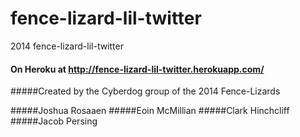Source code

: fence-lizard-lil-twitter
========================

2014 fence-lizard-lil-twitter

#### On Heroku at http://fence-lizard-lil-twitter.herokuapp.com/

#####Created by the Cyberdog group of the 2014 Fence-Lizards

#####Joshua Rosaaen
#####Eoin McMillian
#####Clark Hinchcliff
#####Jacob Persing
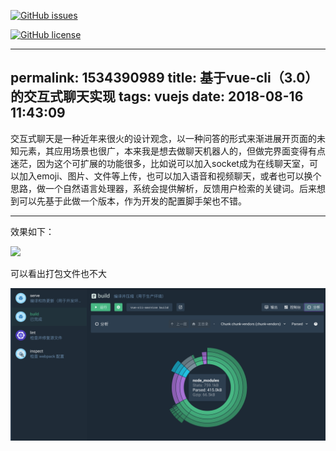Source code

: 
[![GitHub issues](https://img.shields.io/github/issues/Kelier/vuecli3-chat.svg?style=popout-square)](https://github.com/Kelier/vuecli3-chat/issues)

[![GitHub license](https://img.shields.io/github/license/Kelier/vuecli3-chat.svg?style=popout-square)](https://github.com/Kelier/vuecli3-chat)


---
permalink: 1534390989
title: 基于vue-cli（3.0）的交互式聊天实现
tags: vuejs
date: 2018-08-16 11:43:09
---

交互式聊天是一种近年来很火的设计观念，以一种问答的形式来渐进展开页面的未知元素，其应用场景也很广，本来我是想去做聊天机器人的，但做完界面变得有点迷茫，因为这个可扩展的功能很多，比如说可以加入socket成为在线聊天室，可以加入emoji、图片、文件等上传，也可以加入语音和视频聊天，或者也可以换个思路，做一个自然语言处理器，系统会提供解析，反馈用户检索的关键词。后来想到可以先基于此做一个版本，作为开发的配置脚手架也不错。

---

效果如下：

![](vue-cli-chat.gif)

可以看出打包文件也不大

![](chunk.png)


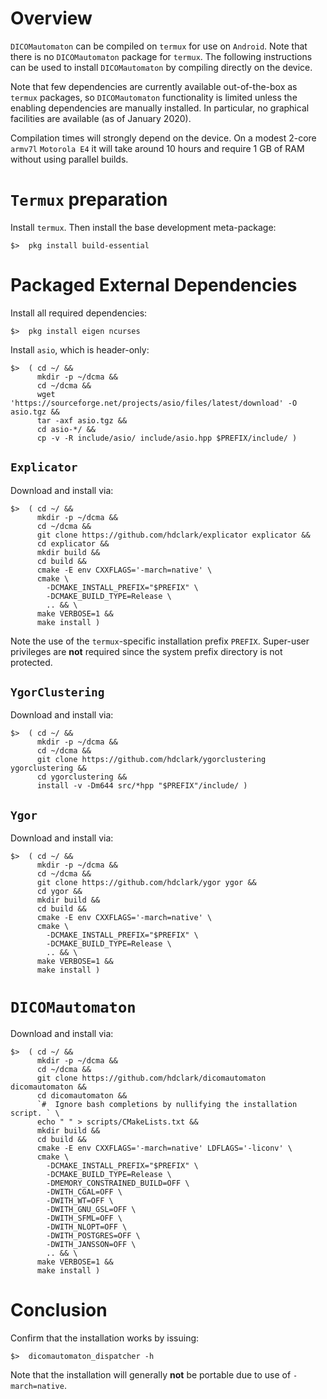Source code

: 
# Overview

`DICOMautomaton` can be compiled on `termux` for use on `Android`. Note that there is no `DICOMautomaton` package for
`termux`. The following instructions can be used to install `DICOMautomaton` by compiling directly on the device. 

Note that few dependencies are currently available out-of-the-box as `termux` packages, so `DICOMautomaton`
functionality is limited unless the enabling dependencies are manually installed. In particular, no graphical facilities
are available (as of January 2020).

Compilation times will strongly depend on the device. On a modest 2-core `armv7l` `Motorola E4` it will take around 10
hours and require 1 GB of RAM without using parallel builds.

# `Termux` preparation

Install `termux`. Then install the base development meta-package:

    $>  pkg install build-essential

# Packaged External Dependencies

Install all required dependencies:

    $>  pkg install eigen ncurses

Install `asio`, which is header-only:

    $>  ( cd ~/ &&
          mkdir -p ~/dcma &&
          cd ~/dcma &&
          wget 'https://sourceforge.net/projects/asio/files/latest/download' -O asio.tgz &&
          tar -axf asio.tgz &&
          cd asio-*/ &&
          cp -v -R include/asio/ include/asio.hpp $PREFIX/include/ )

## `Explicator`

Download and install via:

    $>  ( cd ~/ &&
          mkdir -p ~/dcma &&
          cd ~/dcma &&
          git clone https://github.com/hdclark/explicator explicator &&
          cd explicator &&
          mkdir build &&
          cd build &&
          cmake -E env CXXFLAGS='-march=native' \
          cmake \
            -DCMAKE_INSTALL_PREFIX="$PREFIX" \
            -DCMAKE_BUILD_TYPE=Release \
            .. && \
          make VERBOSE=1 &&
          make install )

Note the use of the `termux`-specific installation prefix `PREFIX`. Super-user privileges are **not** required since the
system prefix directory is not protected.

## `YgorClustering`

Download and install via:

    $>  ( cd ~/ &&
          mkdir -p ~/dcma &&
          cd ~/dcma &&
          git clone https://github.com/hdclark/ygorclustering ygorclustering &&
          cd ygorclustering &&
          install -v -Dm644 src/*hpp "$PREFIX"/include/ )

## `Ygor`

Download and install via:

    $>  ( cd ~/ &&
          mkdir -p ~/dcma &&
          cd ~/dcma &&
          git clone https://github.com/hdclark/ygor ygor &&
          cd ygor &&
          mkdir build &&
          cd build &&
          cmake -E env CXXFLAGS='-march=native' \
          cmake \
            -DCMAKE_INSTALL_PREFIX="$PREFIX" \
            -DCMAKE_BUILD_TYPE=Release \
            .. && \
          make VERBOSE=1 &&
          make install )


# `DICOMautomaton`

Download and install via:

    $>  ( cd ~/ &&
          mkdir -p ~/dcma &&
          cd ~/dcma &&
          git clone https://github.com/hdclark/dicomautomaton dicomautomaton &&
          cd dicomautomaton &&
          `#  Ignore bash completions by nullifying the installation script. ` \
          echo " " > scripts/CMakeLists.txt &&
          mkdir build &&
          cd build &&
          cmake -E env CXXFLAGS='-march=native' LDFLAGS='-liconv' \
          cmake \
            -DCMAKE_INSTALL_PREFIX="$PREFIX" \
            -DCMAKE_BUILD_TYPE=Release \
            -DMEMORY_CONSTRAINED_BUILD=OFF \
            -DWITH_CGAL=OFF \
            -DWITH_WT=OFF \
            -DWITH_GNU_GSL=OFF \
            -DWITH_SFML=OFF \
            -DWITH_NLOPT=OFF \
            -DWITH_POSTGRES=OFF \
            -DWITH_JANSSON=OFF \
            .. && \
          make VERBOSE=1 &&
          make install )

# Conclusion

Confirm that the installation works by issuing:

    $>  dicomautomaton_dispatcher -h

Note that the installation will generally **not** be portable due to use of `-march=native`.

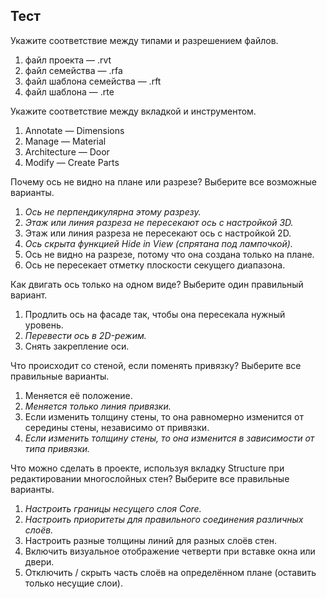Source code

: ## Тест

Укажите соответствие между типами и разрешением файлов.
1. файл проекта — .rvt
2. файл семейства — .rfa
3. файл шаблона семейства — .rft
4. файл шаблона — .rte 

Укажите соответствие между вкладкой и инструментом.
1. Annotate — Dimensions
2. Manage — Material
3. Architecture — Door
4. Modify — Create Parts

Почему ось не видно на плане или разрезе? Выберите все возможные варианты.
1. _Ось не перпендикулярна этому разрезу._
2. _Этаж или линия разреза не пересекают ось с настройкой 3D._
3. Этаж или линия разреза не пересекают ось с настройкой 2D.
4. _Ось скрыта функцией _Hide in View_ (спрятана под лампочкой)._
5. Ось не видно на разрезе, потому что она создана только на плане.
6. Ось не пересекает отметку плоскости секущего диапазона.

Как двигать ось только на одном виде? Выберите один правильный вариант.
1. Продлить ось на фасаде так, чтобы она пересекала нужный уровень.
2. _Перевести ось в 2D-режим._
3. Снять закрепление оси.

Что происходит со стеной, если поменять привязку? Выберите все правильные варианты.
1. Меняется её положение.
2. _Меняется только линия привязки._
3. Если изменить толщину стены, то она равномерно изменится от середины стены, независимо от привязки.
4. _Если изменить толщину стены, то она изменится в зависимости от типа привязки._

Что можно сделать в проекте, используя вкладку Structure при редактировании многослойных стен? Выберите все правильные варианты.
1. _Настроить границы несущего слоя Core._
2. _Настроить приоритеты для правильного соединения различных слоёв._
3. Настроить разные толщины линий для разных слоёв стен.
4. Включить визуальное отображение четверти при вставке окна или двери.
5. Отключить / скрыть часть слоёв на определённом плане (оставить только несущие слои).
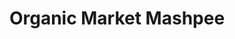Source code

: ---
title: "Organic Market Mashpee"
url: /mashpee-commons/organic-market-mashpee/
shop: supermarket
---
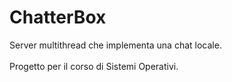 # ChatterBox
Server multithread che implementa una chat locale.\
\
Progetto per il corso di Sistemi Operativi.
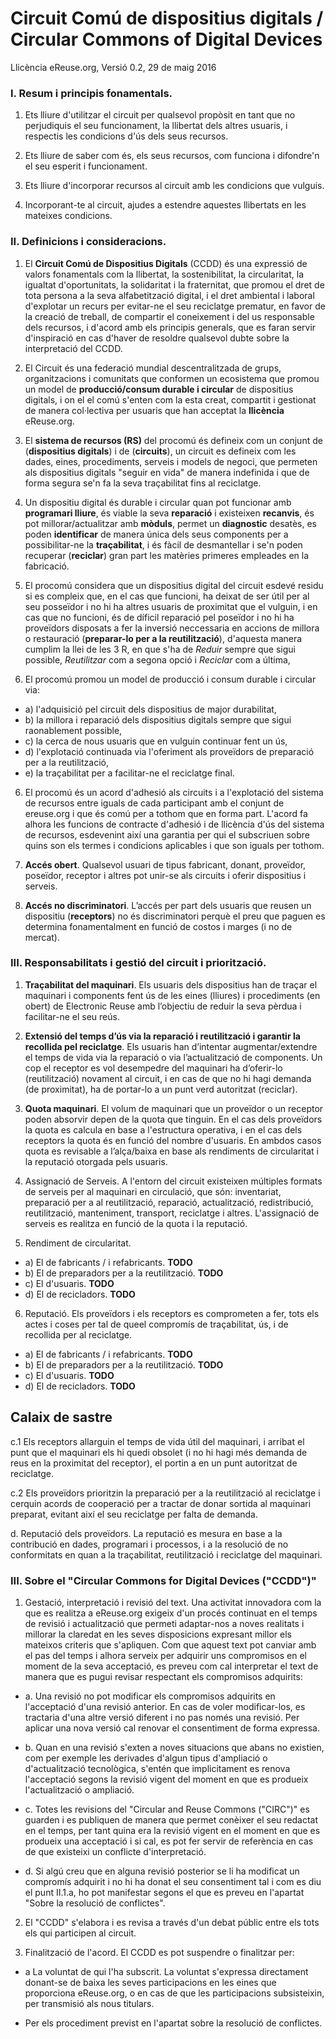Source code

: Circuit Comú de dispositius digitals  / Circular Commons of Digital Devices
====================================
Llicència eReuse.org, Versió 0.2, 29 de maig 2016

### I. Resum i principis fonamentals.

1. Ets lliure d'utilitzar el circuit per qualsevol propòsit en tant que no perjudiquis el seu funcionament, la llibertat dels altres usuaris, i respectis les condicions d'ús dels seus recursos.

2. Ets lliure de saber com és, els seus recursos, com funciona i difondre'n el seu esperit i funcionament.

3. Ets lliure d'incorporar recursos al circuit amb les condicions que vulguis.

4. Incorporant-te al circuit, ajudes a estendre aquestes llibertats en les mateixes condicions.

### II. Definicions i consideracions.

1. El **Circuit Comú de Dispositius Digitals** (CCDD) és una expressió de valors fonamentals com la llibertat, la sostenibilitat, la circularitat, la igualtat d'oportunitats, la solidaritat i la fraternitat, que promou el dret de tota persona a la seva alfabetització digital, i el dret ambiental i laboral d'explotar un recurs per evitar-ne el seu reciclatge prematur, en favor de la creació de treball, de compartir el coneixement i del us responsable dels recursos, i d'acord amb els principis generals, que es faran servir d'inspiració en cas d'haver de resoldre qualsevol dubte sobre la interpretació del CCDD.

2. El Circuit és una federació mundial descentralitzada de grups, organitzacions i comunitats que conformen un ecosistema que promou un model de **producció/consum durable i circular** de dispositius digitals, i on el el comú s'enten com la  esta creat, compartit i gestionat de manera col·lectiva per usuaris que han acceptat la **llicència** eReuse.org.

3. El **sistema de recursos (RS)** del procomú és defineix com un conjunt de (**dispositius digitals**) i de (**circuits**), un circuit es defineix com les dades, eines, procediments, serveis i models de negoci, que permeten als dispositius digitals "seguir en vida" de manera indefinida i que de forma segura se'n fa la seva traçabilitat fins al reciclatge.

4. Un dispositiu digital és durable i circular quan pot funcionar amb **programari lliure**, és viable la seva **reparació** i existeixen **recanvis**, és pot millorar/actualitzar amb **mòduls**, permet un **diagnostic** desatès, es poden **identificar** de manera única dels seus components per a possibilitar-ne la **traçabilitat**, i és fàcil de desmantellar i se'n poden recuperar (**reciclar**) gran part les matèries primeres empleades en la fabricació.  

5. El procomú considera que un dispositius digital del circuit esdevé residu si es compleix que, en el cas que funcioni, ha deixat de ser útil per al seu posseïdor i no hi ha altres usuaris de proximitat que el vulguin, i en cas que no funcioni, és de díficil reparació pel poseïdor i no hi ha proveïdors disposats a fer la inversió neccessaria en accions de millora o restauració (**preparar-lo per a la reutilització**), d'aquesta manera cumplim la llei de les 3 R, en que s'ha de *Reduir* sempre que sigui possible, *Reutilitzar* com a segona opció i *Reciclar* com a última, 

6. El procomú promou un model de producció i consum durable i circular via: 

 * a) l'adquisició pel circuit dels dispositius de major durabilitat, 
 * b) la millora i reparació dels dispositius digitals sempre que sigui raonablement possible,
 * c) la cerca de nous usuaris que en vulguin continuar fent un ús,
 * d) l'explotació continuada via l'oferiment als proveïdors de preparació per a la reutilització,
 * e) la traçabilitat per a facilitar-ne el reciclatge final.

6. El procomú és un acord d'adhesió als circuits i a l'explotació del sistema de recursos entre iguals de cada participant amb el conjunt de ereuse.org i que és comú per a tothom que en forma part. L'acord fa alhora les funcions de contracte d'adhesió i de llicència d'ús del sistema de recursos, esdevenint així una garantia per qui el subscriuen sobre quins son els termes i condicions aplicables i que son iguals per tothom.

7. **Accés obert**. Qualsevol usuari de tipus fabricant, donant, proveïdor, poseïdor, receptor i altres pot unir-se als circuits i oferir dispositius i serveis.

8. **Accés no discriminatori**. L’accés per part dels usuaris que reusen un dispositiu (**receptors**) no és discriminatori perquè el preu que paguen es determina fonamentalment en funció de costos i marges (i no de mercat).


### III. Responsabilitats i gestió del circuit i priorització.

1. **Traçabilitat del maquinari**. Els usuaris dels dispositius han de traçar el maquinari i components fent ús de les eines (lliures) i procediments (en obert) de Electronic Reuse amb l’objectiu de reduir la seva pèrdua i facilitar-ne el seu reús.
 
2. **Extensió del temps d’ús via la reparació i reutilització i garantir la recollida pel reciclatge**. Els usuaris han d’intentar augmentar/extendre el temps de vida via la reparació o via l’actualització de components. Un cop el receptor es vol desempedre del maquinari ha d’oferir-lo (reutilització) novament al circuit, i en cas de que no hi hagi demanda (de proximitat), ha de portar-lo a un punt verd autoritzat (reciclar).

3. **Quota maquinari**. El volum de maquinari que un proveïdor o un receptor poden absorvir depen de la quota que tinguin. En el cas dels proveïdors la quota es calcula en base a l'estructura operativa, i en el cas dels receptors la quota és en funció del nombre d'usuaris. En ambdos casos quota es revisable a l’alça/baixa en base als rendiments de circularitat i la reputació otorgada pels usuaris. 

4. Assignació de Serveis. A l'entorn del circuit existeixen múltiples formats de serveis per al maquinari en circulació, que són: inventariat, preparació per a al reutilització, reparació, actualització, redistribució, reutilització, manteniment, transport, reciclatge i altres. L'assignació de serveis es realitza en funció de la quota i la reputació.

5. Rendiment de circularitat. 
  * a) El de fabricants / i refabricants. **TODO**
  * b) El de preparadors per a la reutilització. **TODO**
  * c) El d'usuaris. **TODO**
  * d) El de recicladors. **TODO**

6. Reputació. Els proveïdors i els receptors es comprometen a fer, tots els actes i coses per tal de queel compromís de traçabilitat, ús, i de recollida per al reciclatge. 
  * a) El de fabricants / i refabricants. **TODO**
  * b) El de preparadors per a la reutilització. **TODO**
  * c) El d'usuaris. **TODO**
  * d) El de recicladors. **TODO**


## Calaix de sastre ##
   c.1 Els receptors allarguin el temps de vida útil del maquinari, i arribat el punt que el maquinari els hi quedi obsolet (i no hi hagi més demanda de reus en la proximitat del receptor), el portin a en un punt autoritzat de reciclatge.
   
   c.2 Els proveïdors prioritzin la preparació per a la reutilització al reciclatge i cerquin acords de cooperació per a tractar de donar sortida al maquinari preparat, evitant així el seu reciclatge per falta de demanda. 


  d. Reputació dels proveïdors. La reputació es mesura en base a la contribució en dades, programari i processos, i a la resolució de no conformitats en quan a la traçabilitat, reutilització i reciclatge del maquinari.   


### III. Sobre el "Circular Commons for Digital Devices ("CCDD")"

1. Gestació, interpretació i revisió del text. Una activitat innovadora com la que es realitza a eReuse.org exigeix d'un procés continuat en el temps de revisió i actualització que permeti adaptar-nos a noves realitats i millorar la claredat en les seves disposicions expresant millor els mateixos criteris que s'apliquen. Com que aquest text pot canviar amb el pas del temps i alhora serveix per adquirir uns compromisos en el moment de la seva acceptació, es preveu com cal interpretar el text de manera que es pugui revisar respectant els compromisos adquirits:

* a. Una revisió no pot modificar els compromisos adquirits en l'acceptació d'una revisió anterior. En cas de voler modificar-los, es tractaria d'una altre versió diferent i no pas només una revisió. Per aplicar una nova versió cal renovar el consentiment de forma expressa. 

* b. Quan en una revisió s'exten a noves situacions que abans no existien, com per exemple les derivades d'algun tipus d'ampliació  o d'actualització tecnològica, s'entén que implicitament es renova l'acceptació segons la revisió vigent del moment en que es produeix l'actualització o ampliació.

* c. Totes les revisions del "Circular and Reuse Commons ("CIRC")" es guarden i es publiquen de manera que permet conèixer el seu redactat en el temps, per tant quina era la revisió vigent en el moment en que es produeix una acceptació i si cal, es pot fer servir de referència en cas de que existeixi un conflicte d'interpretació.

* d. Si algú creu que en alguna revisió posterior se li ha modificat un compromís adquirit i no hi ha donat el seu consentiment tal i com es diu el punt II.1.a, ho pot manifestar segons el que es preveu en l'apartat "Sobre la resolució de conflictes".

2. El "CCDD" s'elabora i es revisa a través d'un debat públic entre els tots els qui participen al circuit.

3. Finalització de l'acord. El CCDD es pot suspendre o finalitzar per:

  * a La voluntat de qui l'ha subscrit. La voluntat s'expressa directament donant-se de baixa les seves participacions en les eines que proporciona eReuse.org, o en cas de que les participacions subsisteixin, per transmisió als nous titulars.
  
  * Per els procediment previst en l'apartat sobre la resolució de conflictes.




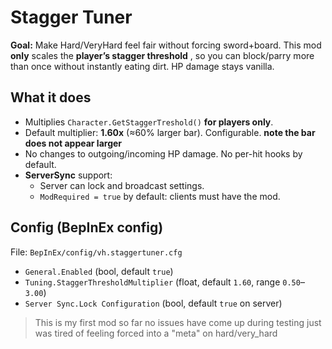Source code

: # Stagger Tuner

**Goal:** Make Hard/VeryHard feel fair without forcing sword+board. This mod **only** scales the **player’s stagger threshold** , so you can block/parry more than once without instantly eating dirt. HP damage stays vanilla.

## What it does
- Multiplies `Character.GetStaggerTreshold()` **for players only**.
- Default multiplier: **1.60x** (≈60% larger bar). Configurable.  **note the bar does not appear larger**
- No changes to outgoing/incoming HP damage. No per-hit hooks by default.
- **ServerSync** support:
  - Server can lock and broadcast settings.
  - `ModRequired = true` by default: clients must have the mod.

## Config (BepInEx config)
File: `BepInEx/config/vh.staggertuner.cfg`
- `General.Enabled` (bool, default `true`)
- `Tuning.StaggerThresholdMultiplier` (float, default `1.60`, range `0.50`–`3.00`)
- `Server Sync.Lock Configuration` (bool, default `true` on server)

> This is my first mod so far no issues have come up during testing just was tired of feeling forced into a "meta" on hard/very_hard 


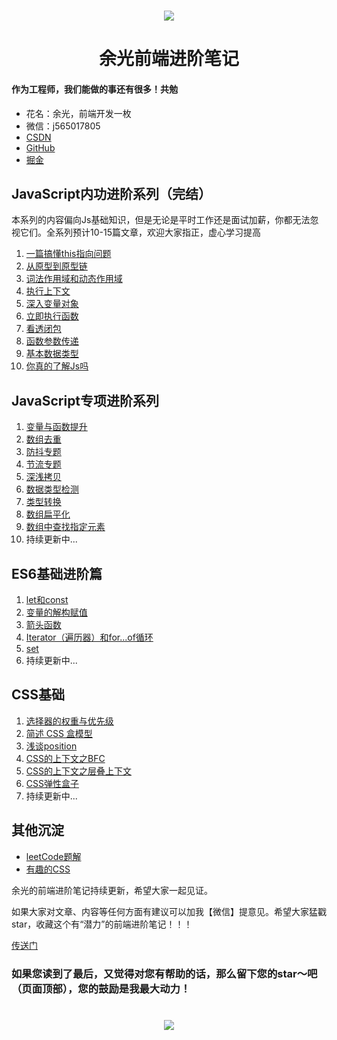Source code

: <!--
 * @desc:
 * @Author: 余光
 * @Email: webbj97@163.com
 * @Date: 2019-11-19 11:13:07
-->

<h1 align=center>
    <img src="https://hlgcdn.oss-cn-hangzhou.aliyuncs.com/hlg-ui/1597299044012458/Js.jpg"/>
</h1>
<h1 align=center>余光前端进阶笔记</h1>

#### 作为工程师，我们能做的事还有很多！共勉

* 花名：余光，前端开发一枚
* 微信：j565017805
* [CSDN](https://blog.csdn.net/jbj6568839z)
* [GitHub](https://github.com/webbj97)
* [掘金](https://juejin.im/user/5c0726c6f265da613b6f8dab/posts)


## JavaScript内功进阶系列（完结）

本系列的内容偏向Js基础知识，但是无论是平时工作还是面试加薪，你都无法忽视它们。全系列预计10-15篇文章，欢迎大家指正，虚心学习提高

1. [一篇搞懂this指向问题](https://webbj97.github.io/summary/blog/javascript/basic-1.html)
2. [从原型到原型链](https://webbj97.github.io/summary/blog/javascript/2.html)
3. [词法作用域和动态作用域](https://webbj97.github.io/summary/blog/javascript/3.html)
4. [执行上下文](https://webbj97.github.io/summary/blog/javascript/4.html)
5. [深入变量对象](https://webbj97.github.io/summary/blog/javascript/5.html)
6. [立即执行函数](https://webbj97.github.io/summary/blog/javascript/6.html)
7. [看透闭包](https://webbj97.github.io/summary/blog/javascript/7.html)
8. [函数参数传递](https://webbj97.github.io/summary/blog/javascript/8.html)
9. [基本数据类型](https://webbj97.github.io/summary/blog/javascript/9.html)
10. [你真的了解Js吗](https://webbj97.github.io/summary/blog/javascript/10.html)

## JavaScript专项进阶系列

1. [变量与函数提升](https://webbj97.github.io/summary/blog/javascript/senior-1.html)
2. [数组去重](https://webbj97.github.io/summary/blog/javascript/senior-2.html)
3. [防抖专题](https://webbj97.github.io/summary/blog/javascript/senior-3.html)
4. [节流专题](https://webbj97.github.io/summary/blog/javascript/senior-4.html)
5. [深浅拷贝](https://webbj97.github.io/summary/blog/javascript/senior-5.html)
6. [数据类型检测](https://webbj97.github.io/summary/blog/javascript/senior-6.html)
7. [类型转换](https://webbj97.github.io/summary/blog/javascript/senior-7.html)
8. [数组扁平化](https://webbj97.github.io/summary/blog/javascript/senior-8.html)
9. [数组中查找指定元素](https://webbj97.github.io/summary/blog/javascript/senior-9.html)
10. 持续更新中...

## ES6基础进阶篇

1. [let和const](https://webbj97.github.io/summary/blog/es6/1.html)
2. [变量的解构赋值](https://webbj97.github.io/summary/blog/es6/2.html)
3. [箭头函数](https://webbj97.github.io/summary/blog/es6/3.html)
4. [Iterator（遍历器）和for...of循环](https://webbj97.github.io/summary/blog/es6/4.html)
5. [set](https://webbj97.github.io/summary/blog/es6/5.html)
6. 持续更新中...

## CSS基础

1. [选择器的权重与优先级](https://webbj97.github.io/summary/css/code/1.html)
2. [简述 CSS 盒模型](https://webbj97.github.io/summary/css/code/2.html)
3. [浅谈position](https://webbj97.github.io/summary/css/code/3.html)
4. [CSS的上下文之BFC](https://webbj97.github.io/summary/css/code/4.html)
5. [CSS的上下文之层叠上下文](https://webbj97.github.io/summary/css/code/5.html)
6. [CSS弹性盒子](https://webbj97.github.io/summary/css/code/6.html)
7. 持续更新中...

## 其他沉淀

* [leetCode题解](https://webbj97.github.io/leetCode-Js/)
* [有趣的CSS](https://webbj97.github.io/Interesting-CSS/)

余光的前端进阶笔记持续更新，希望大家一起见证。

如果大家对文章、内容等任何方面有建议可以加我【微信】提意见。希望大家猛戳star，收藏这个有“潜力”的前端进阶笔记！！！

[传送门](https://webbj97.github.io/leetCode-Js/)

### 如果您读到了最后，又觉得对您有帮助的话，那么留下您的star～吧（页面顶部），您的鼓励是我最大动力！

<h1 align=center>
    <img src="https://hlgcdn.oss-cn-hangzhou.aliyuncs.com/hlg-ui/1607504321645897/yuguang-vue-bottom.gif"/>
</h1>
------------------------
→ WHAT IS NEEDED: Lines holding the word "Accés": say how many there are in the data, and nothing more.

→ TASK OUTPUT: 2